WHAT YOU SHOULD DO: Restate all of the records below exactly. Do not carry over any image.

AVAILABLE DATA:
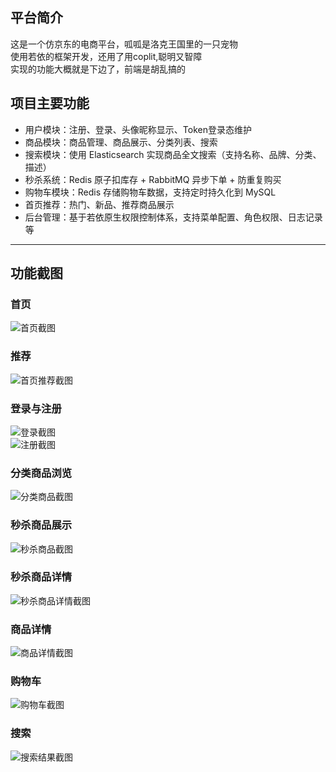 
## 平台简介
这是一个仿京东的电商平台，呱呱是洛克王国里的一只宠物  
使用若依的框架开发，还用了用coplit,聪明又智障  
实现的功能大概就是下边了，前端是胡乱搞的  


## 项目主要功能

-  用户模块：注册、登录、头像昵称显示、Token登录态维护  
-  商品模块：商品管理、商品展示、分类列表、搜索  
-  搜索模块：使用 Elasticsearch 实现商品全文搜索（支持名称、品牌、分类、描述）  
-  秒杀系统：Redis 原子扣库存 + RabbitMQ 异步下单 + 防重复购买  
-  购物车模块：Redis 存储购物车数据，支持定时持久化到 MySQL  
-  首页推荐：热门、新品、推荐商品展示  
-  后台管理：基于若依原生权限控制体系，支持菜单配置、角色权限、日志记录等  

---

## 功能截图
###  首页
![首页截图](./zguaguaPic/home.png) 
###  推荐
![首页推荐截图](./zguaguaPic/recommend.png)   
###  登录与注册
![登录截图](./zguaguaPic/login.png)  
![注册截图](./zguaguaPic/register.png)  
###  分类商品浏览
![分类商品截图](./zguaguaPic/category.png)  
###  秒杀商品展示
![秒杀商品截图](./zguaguaPic/seckillProducts.png)  
###  秒杀商品详情
![秒杀商品详情截图](./zguaguaPic/seckillDetail.png)  
###  商品详情
![商品详情截图](./zguaguaPic/productDetail.png)  
###  购物车
![购物车截图](./zguaguaPic/cart.png)  
###  搜索
![搜索结果截图](./zguaguaPic/search.png)  


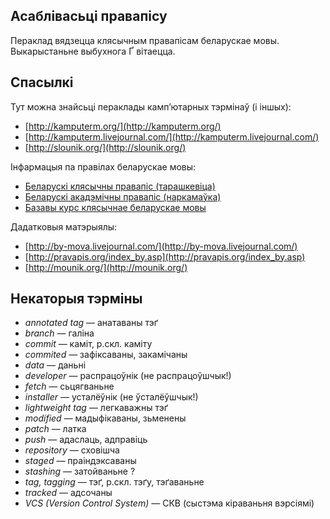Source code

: ## Асаблівасьці правапісу ##

Пераклад вядзецца клясычным правапісам беларускае мовы. Выкарыстаньне выбухнога Ґ вітаецца.

## Спасылкі ##

Тут можна знайсьці пераклады камп’ютарных тэрмінаў (і іншых):

 * [http://kamputerm.org/](http://kamputerm.org/)
 * [http://kamputerm.livejournal.com/](http://kamputerm.livejournal.com/)
 * [http://slounik.org/](http://slounik.org/)

Інфармацыя па правілах беларускае мовы:

 * [Беларускі клясычны правапіс (тарашкевіца)](http://pravapis.info/books/pravapis2005.html)
 * [Беларускі акадэмічны правапіс (наркамаўка)](http://pravo.by/main.aspx?guid=3871&p0=H10800420)
 * [Базавы курс клясычнае беларускае мовы](http://old.knihi.com/www/padrucnik/index.htm)

Дадатковыя матэрыялы:

 * [http://by-mova.livejournal.com/](http://by-mova.livejournal.com/)
 * [http://pravapis.org/index_by.asp](http://pravapis.org/index_by.asp)
 * [http://mounik.org/](http://mounik.org/)

## Некаторыя тэрміны ##

 - _annotated tag_ — анатаваны тэґ
 - _branch_ — галіна
 - _commit_ — каміт, р.скл. каміту
 - _commited_ — зафіксаваны, закамічаны
 - _data_ — даньні
 - _developer_ — распрацоўнік (не распрацоўшчык!)
 - _fetch_ — сьцягваньне
 - _installer_ — усталёўнік (не ўсталёўшчык!)
 - _lightweight tag_ — легкаважны тэґ
 - _modified_ — мадыфікаваны, зьменены
 - _patch_ — латка
 - _push_ — адаслаць, адправіць
 - _repository_ — сховішча
 - _staged_ — праіндэксаваны
 - _stashing_ — затойваньне ?
 - _tag, tagging_ — тэґ, р.скл. тэґу, тэґаваньне
 - _tracked_ — адсочаны
 - _VCS (Version Control System)_ — СКВ (сыстэма кіраваньня вэрсіямі)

TASK RESULT:
## 平台简介
这是一个仿京东的电商平台，呱呱是洛克王国里的一只宠物  
使用若依的框架开发，还用了用coplit,聪明又智障  
实现的功能大概就是下边了，前端是胡乱搞的  


## 项目主要功能

-  用户模块：注册、登录、头像昵称显示、Token登录态维护  
-  商品模块：商品管理、商品展示、分类列表、搜索  
-  搜索模块：使用 Elasticsearch 实现商品全文搜索（支持名称、品牌、分类、描述）  
-  秒杀系统：Redis 原子扣库存 + RabbitMQ 异步下单 + 防重复购买  
-  购物车模块：Redis 存储购物车数据，支持定时持久化到 MySQL  
-  首页推荐：热门、新品、推荐商品展示  
-  后台管理：基于若依原生权限控制体系，支持菜单配置、角色权限、日志记录等  

---

## 功能截图
###  首页
![首页截图](./zguaguaPic/home.png) 
###  推荐
![首页推荐截图](./zguaguaPic/recommend.png)   
###  登录与注册
![登录截图](./zguaguaPic/login.png)  
![注册截图](./zguaguaPic/register.png)  
###  分类商品浏览
![分类商品截图](./zguaguaPic/category.png)  
###  秒杀商品展示
![秒杀商品截图](./zguaguaPic/seckillProducts.png)  
###  秒杀商品详情
![秒杀商品详情截图](./zguaguaPic/seckillDetail.png)  
###  商品详情
![商品详情截图](./zguaguaPic/productDetail.png)  
###  购物车
![购物车截图](./zguaguaPic/cart.png)  
###  搜索
![搜索结果截图](./zguaguaPic/search.png)  


Source code

: ## Асаблівасьці правапісу ##

Пераклад вядзецца клясычным правапісам беларускае мовы. Выкарыстаньне выбухнога Ґ вітаецца.

## Спасылкі ##

Тут можна знайсьці пераклады камп’ютарных тэрмінаў (і іншых):

 * [http://kamputerm.org/](http://kamputerm.org/)
 * [http://kamputerm.livejournal.com/](http://kamputerm.livejournal.com/)
 * [http://slounik.org/](http://slounik.org/)

Інфармацыя па правілах беларускае мовы:

 * [Беларускі клясычны правапіс (тарашкевіца)](http://pravapis.info/books/pravapis2005.html)
 * [Беларускі акадэмічны правапіс (наркамаўка)](http://pravo.by/main.aspx?guid=3871&p0=H10800420)
 * [Базавы курс клясычнае беларускае мовы](http://old.knihi.com/www/padrucnik/index.htm)

Дадатковыя матэрыялы:

 * [http://by-mova.livejournal.com/](http://by-mova.livejournal.com/)
 * [http://pravapis.org/index_by.asp](http://pravapis.org/index_by.asp)
 * [http://mounik.org/](http://mounik.org/)

## Некаторыя тэрміны ##

 - _annotated tag_ — анатаваны тэґ
 - _branch_ — галіна
 - _commit_ — каміт, р.скл. каміту
 - _commited_ — зафіксаваны, закамічаны
 - _data_ — даньні
 - _developer_ — распрацоўнік (не распрацоўшчык!)
 - _fetch_ — сьцягваньне
 - _installer_ — усталёўнік (не ўсталёўшчык!)
 - _lightweight tag_ — легкаважны тэґ
 - _modified_ — мадыфікаваны, зьменены
 - _patch_ — латка
 - _push_ — адаслаць, адправіць
 - _repository_ — сховішча
 - _staged_ — праіндэксаваны
 - _stashing_ — затойваньне ?
 - _tag, tagging_ — тэґ, р.скл. тэґу, тэґаваньне
 - _tracked_ — адсочаны
 - _VCS (Version Control System)_ — СКВ (сыстэма кіраваньня вэрсіямі)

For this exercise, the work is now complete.